Exercise aim
Show each line from the listing that includes the word "execute".

Entries provided
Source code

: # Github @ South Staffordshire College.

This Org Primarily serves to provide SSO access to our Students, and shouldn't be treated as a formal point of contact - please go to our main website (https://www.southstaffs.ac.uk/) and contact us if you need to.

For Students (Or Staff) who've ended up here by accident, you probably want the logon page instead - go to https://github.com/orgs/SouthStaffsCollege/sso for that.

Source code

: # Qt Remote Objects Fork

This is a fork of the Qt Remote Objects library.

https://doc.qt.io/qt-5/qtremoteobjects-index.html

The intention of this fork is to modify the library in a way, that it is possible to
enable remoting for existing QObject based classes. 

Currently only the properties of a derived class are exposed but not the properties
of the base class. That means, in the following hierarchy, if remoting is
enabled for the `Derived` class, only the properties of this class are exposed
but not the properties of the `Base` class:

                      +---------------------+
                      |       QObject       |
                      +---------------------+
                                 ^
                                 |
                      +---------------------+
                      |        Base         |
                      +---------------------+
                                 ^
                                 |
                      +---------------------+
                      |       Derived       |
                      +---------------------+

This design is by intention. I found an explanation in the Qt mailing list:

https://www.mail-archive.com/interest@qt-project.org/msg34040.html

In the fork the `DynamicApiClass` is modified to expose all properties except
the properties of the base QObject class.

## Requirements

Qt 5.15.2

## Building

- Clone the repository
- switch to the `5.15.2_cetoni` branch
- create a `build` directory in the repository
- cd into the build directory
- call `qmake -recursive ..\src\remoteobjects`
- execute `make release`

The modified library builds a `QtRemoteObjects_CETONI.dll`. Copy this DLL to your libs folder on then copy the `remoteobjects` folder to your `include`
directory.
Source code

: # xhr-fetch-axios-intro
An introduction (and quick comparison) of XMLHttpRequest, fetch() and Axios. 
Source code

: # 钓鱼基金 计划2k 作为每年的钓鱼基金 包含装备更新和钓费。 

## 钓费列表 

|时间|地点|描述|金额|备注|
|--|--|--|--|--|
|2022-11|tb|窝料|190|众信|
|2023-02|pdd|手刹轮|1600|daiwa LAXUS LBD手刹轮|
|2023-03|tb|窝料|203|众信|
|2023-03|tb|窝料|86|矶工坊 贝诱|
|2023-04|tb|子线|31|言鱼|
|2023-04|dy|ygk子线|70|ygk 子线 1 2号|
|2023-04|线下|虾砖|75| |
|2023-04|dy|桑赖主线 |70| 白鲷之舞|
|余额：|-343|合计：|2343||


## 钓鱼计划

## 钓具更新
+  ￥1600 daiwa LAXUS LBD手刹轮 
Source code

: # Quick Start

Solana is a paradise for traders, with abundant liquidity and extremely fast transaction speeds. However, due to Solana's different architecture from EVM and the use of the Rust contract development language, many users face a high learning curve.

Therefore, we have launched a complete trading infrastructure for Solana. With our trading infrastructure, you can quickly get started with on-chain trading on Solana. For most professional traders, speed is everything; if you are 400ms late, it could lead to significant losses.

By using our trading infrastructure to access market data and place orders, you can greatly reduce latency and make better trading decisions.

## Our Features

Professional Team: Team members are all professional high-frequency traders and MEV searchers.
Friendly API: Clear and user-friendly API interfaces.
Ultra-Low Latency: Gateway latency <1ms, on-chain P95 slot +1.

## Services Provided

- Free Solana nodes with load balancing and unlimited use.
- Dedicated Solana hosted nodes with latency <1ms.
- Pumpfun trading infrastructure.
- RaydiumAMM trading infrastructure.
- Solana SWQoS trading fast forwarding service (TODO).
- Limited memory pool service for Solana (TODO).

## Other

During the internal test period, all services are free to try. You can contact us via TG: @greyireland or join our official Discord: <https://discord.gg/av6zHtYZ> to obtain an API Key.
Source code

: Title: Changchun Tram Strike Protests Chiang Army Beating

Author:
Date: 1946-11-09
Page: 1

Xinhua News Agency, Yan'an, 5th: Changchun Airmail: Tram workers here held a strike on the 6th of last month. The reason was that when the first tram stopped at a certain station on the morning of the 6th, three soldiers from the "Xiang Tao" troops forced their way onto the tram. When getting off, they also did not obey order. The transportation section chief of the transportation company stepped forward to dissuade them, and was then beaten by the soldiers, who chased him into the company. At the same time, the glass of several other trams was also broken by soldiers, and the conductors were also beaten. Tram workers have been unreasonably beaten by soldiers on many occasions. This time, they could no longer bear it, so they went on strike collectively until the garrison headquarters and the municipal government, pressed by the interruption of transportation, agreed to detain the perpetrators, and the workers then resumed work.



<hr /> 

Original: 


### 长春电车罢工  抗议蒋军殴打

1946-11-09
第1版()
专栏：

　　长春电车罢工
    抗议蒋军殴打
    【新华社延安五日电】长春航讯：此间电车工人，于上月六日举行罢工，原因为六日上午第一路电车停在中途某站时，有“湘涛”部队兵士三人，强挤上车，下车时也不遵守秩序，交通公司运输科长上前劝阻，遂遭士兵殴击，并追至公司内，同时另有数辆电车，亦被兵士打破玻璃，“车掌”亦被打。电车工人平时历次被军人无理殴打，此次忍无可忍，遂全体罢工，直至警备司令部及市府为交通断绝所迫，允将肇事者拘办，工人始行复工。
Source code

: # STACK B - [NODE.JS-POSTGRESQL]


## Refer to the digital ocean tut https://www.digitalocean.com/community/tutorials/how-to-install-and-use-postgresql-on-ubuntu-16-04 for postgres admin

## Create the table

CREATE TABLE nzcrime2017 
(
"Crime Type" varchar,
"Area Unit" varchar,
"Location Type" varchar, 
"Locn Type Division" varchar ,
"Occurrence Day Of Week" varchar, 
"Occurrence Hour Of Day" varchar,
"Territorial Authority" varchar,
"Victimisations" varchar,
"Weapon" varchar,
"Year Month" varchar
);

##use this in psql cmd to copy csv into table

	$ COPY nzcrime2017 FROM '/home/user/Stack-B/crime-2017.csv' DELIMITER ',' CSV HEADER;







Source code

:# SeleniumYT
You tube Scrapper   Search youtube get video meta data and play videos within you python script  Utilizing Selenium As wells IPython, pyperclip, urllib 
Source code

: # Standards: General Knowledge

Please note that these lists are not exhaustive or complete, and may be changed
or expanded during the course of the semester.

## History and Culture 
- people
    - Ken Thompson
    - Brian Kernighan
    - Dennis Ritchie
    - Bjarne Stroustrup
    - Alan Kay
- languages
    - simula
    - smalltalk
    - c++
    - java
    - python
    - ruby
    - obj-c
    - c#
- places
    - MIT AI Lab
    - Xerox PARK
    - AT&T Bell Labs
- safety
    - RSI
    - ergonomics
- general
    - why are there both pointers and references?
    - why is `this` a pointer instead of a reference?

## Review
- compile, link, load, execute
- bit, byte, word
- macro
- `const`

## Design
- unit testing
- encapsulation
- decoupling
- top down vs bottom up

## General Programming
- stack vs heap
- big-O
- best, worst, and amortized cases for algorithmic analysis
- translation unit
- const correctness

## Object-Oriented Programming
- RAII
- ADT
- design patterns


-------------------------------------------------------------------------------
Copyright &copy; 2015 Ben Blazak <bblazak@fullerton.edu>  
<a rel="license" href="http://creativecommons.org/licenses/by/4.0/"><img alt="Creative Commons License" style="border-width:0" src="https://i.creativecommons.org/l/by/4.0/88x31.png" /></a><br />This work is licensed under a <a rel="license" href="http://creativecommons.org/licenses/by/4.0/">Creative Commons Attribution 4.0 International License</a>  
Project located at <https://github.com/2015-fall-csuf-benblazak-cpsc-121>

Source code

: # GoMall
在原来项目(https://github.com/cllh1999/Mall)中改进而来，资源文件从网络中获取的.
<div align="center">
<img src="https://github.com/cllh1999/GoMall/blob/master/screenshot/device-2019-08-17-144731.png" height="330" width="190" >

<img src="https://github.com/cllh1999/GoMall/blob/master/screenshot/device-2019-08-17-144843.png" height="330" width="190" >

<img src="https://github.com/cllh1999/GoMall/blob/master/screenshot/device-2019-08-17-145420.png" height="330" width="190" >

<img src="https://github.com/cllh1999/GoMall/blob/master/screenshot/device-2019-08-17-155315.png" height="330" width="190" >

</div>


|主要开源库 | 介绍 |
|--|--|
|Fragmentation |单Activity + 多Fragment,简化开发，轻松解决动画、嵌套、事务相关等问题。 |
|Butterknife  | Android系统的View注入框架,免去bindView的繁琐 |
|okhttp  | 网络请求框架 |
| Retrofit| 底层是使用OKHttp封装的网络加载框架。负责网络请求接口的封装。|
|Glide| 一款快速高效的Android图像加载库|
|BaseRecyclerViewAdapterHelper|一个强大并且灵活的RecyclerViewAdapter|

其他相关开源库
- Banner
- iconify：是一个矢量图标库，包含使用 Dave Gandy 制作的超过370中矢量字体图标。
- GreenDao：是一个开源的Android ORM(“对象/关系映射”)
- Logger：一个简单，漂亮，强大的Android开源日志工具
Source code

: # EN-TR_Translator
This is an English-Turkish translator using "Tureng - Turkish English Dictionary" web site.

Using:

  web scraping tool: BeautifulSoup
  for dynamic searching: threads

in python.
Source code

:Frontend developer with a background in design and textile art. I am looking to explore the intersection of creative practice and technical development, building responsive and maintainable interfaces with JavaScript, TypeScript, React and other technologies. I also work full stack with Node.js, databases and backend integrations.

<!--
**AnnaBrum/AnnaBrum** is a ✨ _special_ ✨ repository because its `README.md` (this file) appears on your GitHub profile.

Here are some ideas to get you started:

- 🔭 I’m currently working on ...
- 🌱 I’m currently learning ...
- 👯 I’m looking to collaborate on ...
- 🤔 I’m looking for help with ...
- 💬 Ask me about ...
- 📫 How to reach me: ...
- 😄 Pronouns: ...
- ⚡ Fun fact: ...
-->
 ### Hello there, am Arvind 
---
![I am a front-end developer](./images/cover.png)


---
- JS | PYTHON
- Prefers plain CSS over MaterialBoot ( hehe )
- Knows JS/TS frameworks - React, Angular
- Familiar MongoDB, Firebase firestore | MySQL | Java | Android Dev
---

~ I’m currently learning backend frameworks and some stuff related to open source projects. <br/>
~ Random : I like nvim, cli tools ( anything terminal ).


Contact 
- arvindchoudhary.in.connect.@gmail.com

Result of this task
- execute `make release`
- compile, link, load, execute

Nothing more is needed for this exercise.